Source material: Begin

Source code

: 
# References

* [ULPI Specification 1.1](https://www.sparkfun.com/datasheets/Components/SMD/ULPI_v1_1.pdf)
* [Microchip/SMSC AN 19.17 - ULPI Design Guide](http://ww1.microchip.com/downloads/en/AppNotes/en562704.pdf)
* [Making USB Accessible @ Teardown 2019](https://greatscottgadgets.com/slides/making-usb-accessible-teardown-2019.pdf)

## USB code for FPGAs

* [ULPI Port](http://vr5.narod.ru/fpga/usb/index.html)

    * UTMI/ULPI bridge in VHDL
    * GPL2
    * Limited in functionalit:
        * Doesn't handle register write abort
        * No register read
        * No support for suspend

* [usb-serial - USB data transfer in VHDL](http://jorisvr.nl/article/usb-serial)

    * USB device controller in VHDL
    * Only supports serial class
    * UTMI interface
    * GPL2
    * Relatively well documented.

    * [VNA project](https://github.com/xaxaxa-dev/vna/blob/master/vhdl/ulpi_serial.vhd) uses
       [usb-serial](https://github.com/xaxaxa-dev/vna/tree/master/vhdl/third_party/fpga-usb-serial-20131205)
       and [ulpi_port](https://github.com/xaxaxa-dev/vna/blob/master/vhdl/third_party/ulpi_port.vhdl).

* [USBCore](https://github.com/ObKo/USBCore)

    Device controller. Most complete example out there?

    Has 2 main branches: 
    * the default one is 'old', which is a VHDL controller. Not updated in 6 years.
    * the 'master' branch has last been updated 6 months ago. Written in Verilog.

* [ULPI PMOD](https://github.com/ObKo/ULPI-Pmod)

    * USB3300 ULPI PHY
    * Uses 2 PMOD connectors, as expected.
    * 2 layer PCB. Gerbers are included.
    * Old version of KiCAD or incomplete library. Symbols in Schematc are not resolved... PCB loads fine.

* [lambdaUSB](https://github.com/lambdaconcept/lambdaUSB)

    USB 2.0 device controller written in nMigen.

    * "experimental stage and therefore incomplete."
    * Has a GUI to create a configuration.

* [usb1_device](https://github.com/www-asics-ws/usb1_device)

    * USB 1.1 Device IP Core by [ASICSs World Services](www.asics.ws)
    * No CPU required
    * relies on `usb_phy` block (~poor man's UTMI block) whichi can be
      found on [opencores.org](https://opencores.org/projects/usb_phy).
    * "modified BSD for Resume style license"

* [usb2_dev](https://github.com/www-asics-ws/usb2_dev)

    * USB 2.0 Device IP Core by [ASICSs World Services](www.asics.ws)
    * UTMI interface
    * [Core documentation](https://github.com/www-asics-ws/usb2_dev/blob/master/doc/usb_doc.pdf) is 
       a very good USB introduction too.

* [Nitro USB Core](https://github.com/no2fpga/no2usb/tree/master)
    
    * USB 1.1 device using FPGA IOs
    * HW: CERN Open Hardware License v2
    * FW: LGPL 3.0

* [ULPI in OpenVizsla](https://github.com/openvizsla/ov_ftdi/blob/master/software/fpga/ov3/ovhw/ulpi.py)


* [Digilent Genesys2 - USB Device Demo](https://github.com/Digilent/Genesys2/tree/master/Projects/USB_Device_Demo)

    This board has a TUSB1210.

Source material: End

Work request:
The answer is the line with "using FPGA IOs" plus every line after it, printed exactly as they appear above.

Expected answer:
    * USB 1.1 device using FPGA IOs
    * HW: CERN Open Hardware License v2
    * FW: LGPL 3.0

* [ULPI in OpenVizsla](https://github.com/openvizsla/ov_ftdi/blob/master/software/fpga/ov3/ovhw/ulpi.py)


* [Digilent Genesys2 - USB Device Demo](https://github.com/Digilent/Genesys2/tree/master/Projects/USB_Device_Demo)

    This board has a TUSB1210.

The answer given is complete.